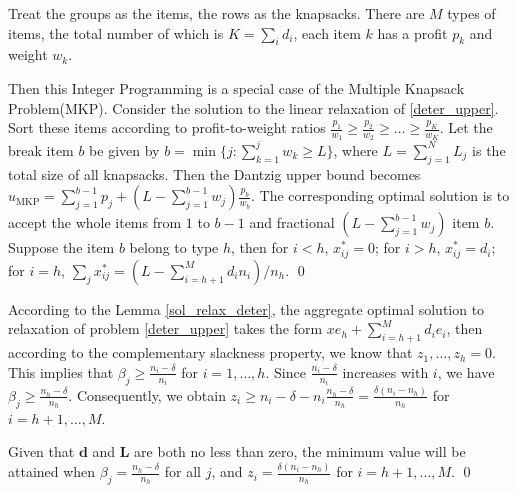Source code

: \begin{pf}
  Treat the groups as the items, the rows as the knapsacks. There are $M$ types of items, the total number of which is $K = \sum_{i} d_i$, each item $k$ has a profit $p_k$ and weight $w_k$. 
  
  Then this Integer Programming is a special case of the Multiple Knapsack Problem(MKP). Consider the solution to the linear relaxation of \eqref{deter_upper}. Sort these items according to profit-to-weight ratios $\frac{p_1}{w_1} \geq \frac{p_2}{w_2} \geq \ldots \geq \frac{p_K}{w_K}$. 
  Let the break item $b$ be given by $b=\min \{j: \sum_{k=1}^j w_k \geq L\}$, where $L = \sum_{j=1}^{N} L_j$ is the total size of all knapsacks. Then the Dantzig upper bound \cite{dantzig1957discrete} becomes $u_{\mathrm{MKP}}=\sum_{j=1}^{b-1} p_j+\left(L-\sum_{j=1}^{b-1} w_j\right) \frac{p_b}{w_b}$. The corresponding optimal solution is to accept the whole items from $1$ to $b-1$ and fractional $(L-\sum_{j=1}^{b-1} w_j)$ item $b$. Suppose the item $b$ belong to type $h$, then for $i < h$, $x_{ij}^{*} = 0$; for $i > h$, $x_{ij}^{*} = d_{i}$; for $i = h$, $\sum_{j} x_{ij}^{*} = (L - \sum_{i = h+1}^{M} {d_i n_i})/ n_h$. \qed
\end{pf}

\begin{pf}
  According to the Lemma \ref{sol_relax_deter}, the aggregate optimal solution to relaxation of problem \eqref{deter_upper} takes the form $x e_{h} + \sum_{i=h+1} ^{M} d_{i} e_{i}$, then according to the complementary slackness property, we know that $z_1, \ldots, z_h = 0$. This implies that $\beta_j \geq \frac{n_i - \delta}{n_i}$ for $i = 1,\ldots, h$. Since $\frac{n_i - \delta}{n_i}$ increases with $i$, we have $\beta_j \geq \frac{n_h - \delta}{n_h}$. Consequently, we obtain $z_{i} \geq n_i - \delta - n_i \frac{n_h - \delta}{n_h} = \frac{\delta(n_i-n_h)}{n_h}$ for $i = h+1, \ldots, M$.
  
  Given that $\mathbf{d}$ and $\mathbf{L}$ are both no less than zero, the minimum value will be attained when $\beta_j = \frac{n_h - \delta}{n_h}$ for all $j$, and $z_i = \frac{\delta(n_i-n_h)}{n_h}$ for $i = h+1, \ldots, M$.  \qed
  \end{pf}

============================================================

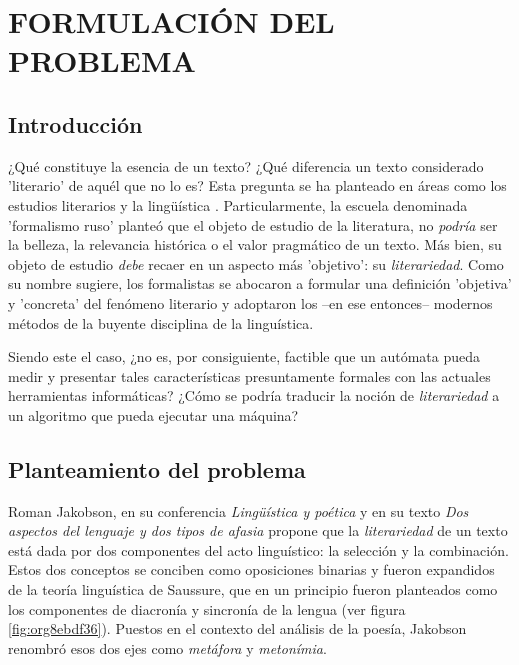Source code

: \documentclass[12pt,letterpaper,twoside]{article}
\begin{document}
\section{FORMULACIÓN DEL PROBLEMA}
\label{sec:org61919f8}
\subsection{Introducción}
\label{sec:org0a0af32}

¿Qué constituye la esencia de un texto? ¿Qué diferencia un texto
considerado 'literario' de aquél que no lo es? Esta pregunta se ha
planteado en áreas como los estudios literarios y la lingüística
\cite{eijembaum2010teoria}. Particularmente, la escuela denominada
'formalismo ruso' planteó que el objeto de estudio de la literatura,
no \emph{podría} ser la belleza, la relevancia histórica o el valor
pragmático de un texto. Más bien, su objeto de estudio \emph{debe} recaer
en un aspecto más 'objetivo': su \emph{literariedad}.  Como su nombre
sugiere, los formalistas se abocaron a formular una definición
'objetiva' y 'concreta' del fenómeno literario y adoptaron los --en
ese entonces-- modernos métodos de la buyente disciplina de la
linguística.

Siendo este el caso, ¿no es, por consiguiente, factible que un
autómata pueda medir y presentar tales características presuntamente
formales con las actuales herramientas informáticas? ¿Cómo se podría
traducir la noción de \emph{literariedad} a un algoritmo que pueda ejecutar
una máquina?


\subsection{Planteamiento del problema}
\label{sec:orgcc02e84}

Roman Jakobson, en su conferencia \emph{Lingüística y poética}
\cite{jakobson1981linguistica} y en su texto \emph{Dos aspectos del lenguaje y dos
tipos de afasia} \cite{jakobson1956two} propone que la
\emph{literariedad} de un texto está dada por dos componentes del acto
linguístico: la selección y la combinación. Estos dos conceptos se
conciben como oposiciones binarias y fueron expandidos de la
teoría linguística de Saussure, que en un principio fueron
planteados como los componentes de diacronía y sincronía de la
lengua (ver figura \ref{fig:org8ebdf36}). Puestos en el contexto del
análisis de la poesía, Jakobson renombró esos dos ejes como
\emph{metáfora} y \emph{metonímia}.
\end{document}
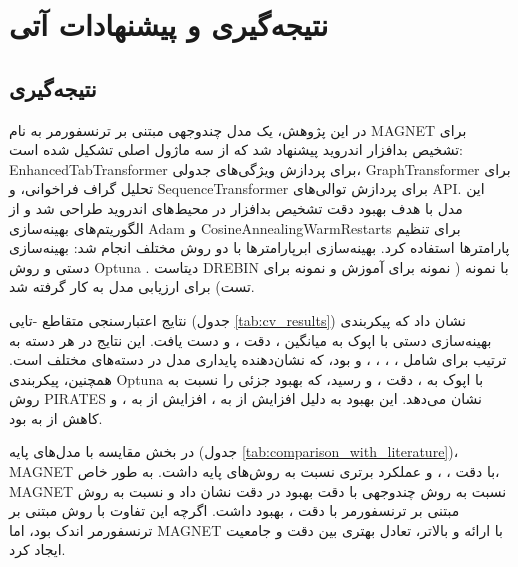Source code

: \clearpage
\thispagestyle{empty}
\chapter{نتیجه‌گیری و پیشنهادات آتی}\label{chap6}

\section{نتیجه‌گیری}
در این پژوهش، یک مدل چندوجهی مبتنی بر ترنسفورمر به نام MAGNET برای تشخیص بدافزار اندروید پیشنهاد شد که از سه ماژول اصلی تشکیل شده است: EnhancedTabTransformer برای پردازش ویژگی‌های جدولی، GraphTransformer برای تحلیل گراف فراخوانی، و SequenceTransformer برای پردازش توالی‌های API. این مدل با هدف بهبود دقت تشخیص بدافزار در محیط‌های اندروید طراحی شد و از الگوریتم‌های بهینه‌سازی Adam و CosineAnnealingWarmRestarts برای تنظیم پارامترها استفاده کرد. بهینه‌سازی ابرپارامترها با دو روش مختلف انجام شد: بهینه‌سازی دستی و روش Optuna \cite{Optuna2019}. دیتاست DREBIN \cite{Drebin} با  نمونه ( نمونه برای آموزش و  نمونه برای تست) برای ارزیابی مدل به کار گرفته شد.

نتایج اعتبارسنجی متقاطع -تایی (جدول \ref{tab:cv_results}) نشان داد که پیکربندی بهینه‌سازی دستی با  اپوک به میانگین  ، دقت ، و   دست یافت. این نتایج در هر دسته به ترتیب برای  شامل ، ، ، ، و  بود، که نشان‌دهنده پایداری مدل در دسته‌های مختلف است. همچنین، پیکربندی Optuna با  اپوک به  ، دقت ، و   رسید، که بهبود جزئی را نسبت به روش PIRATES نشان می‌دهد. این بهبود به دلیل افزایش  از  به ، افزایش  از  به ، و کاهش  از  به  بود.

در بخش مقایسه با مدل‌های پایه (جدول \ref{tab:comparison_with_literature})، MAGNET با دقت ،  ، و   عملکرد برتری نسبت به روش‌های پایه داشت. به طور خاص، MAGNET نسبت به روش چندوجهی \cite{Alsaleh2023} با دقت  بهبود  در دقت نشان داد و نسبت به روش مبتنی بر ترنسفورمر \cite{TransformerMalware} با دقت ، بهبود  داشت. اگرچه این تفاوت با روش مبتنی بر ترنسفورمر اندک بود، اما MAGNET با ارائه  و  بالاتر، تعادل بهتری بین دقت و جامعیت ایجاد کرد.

============================================================

▶ WHAT YOU SHOULD DO
Go through the material above and return each line that holds the word "podría".

▶ OUTPUT BELOW
no \emph{podría} ser la belleza, la relevancia histórica o el valor
formales con las actuales herramientas informáticas? ¿Cómo se podría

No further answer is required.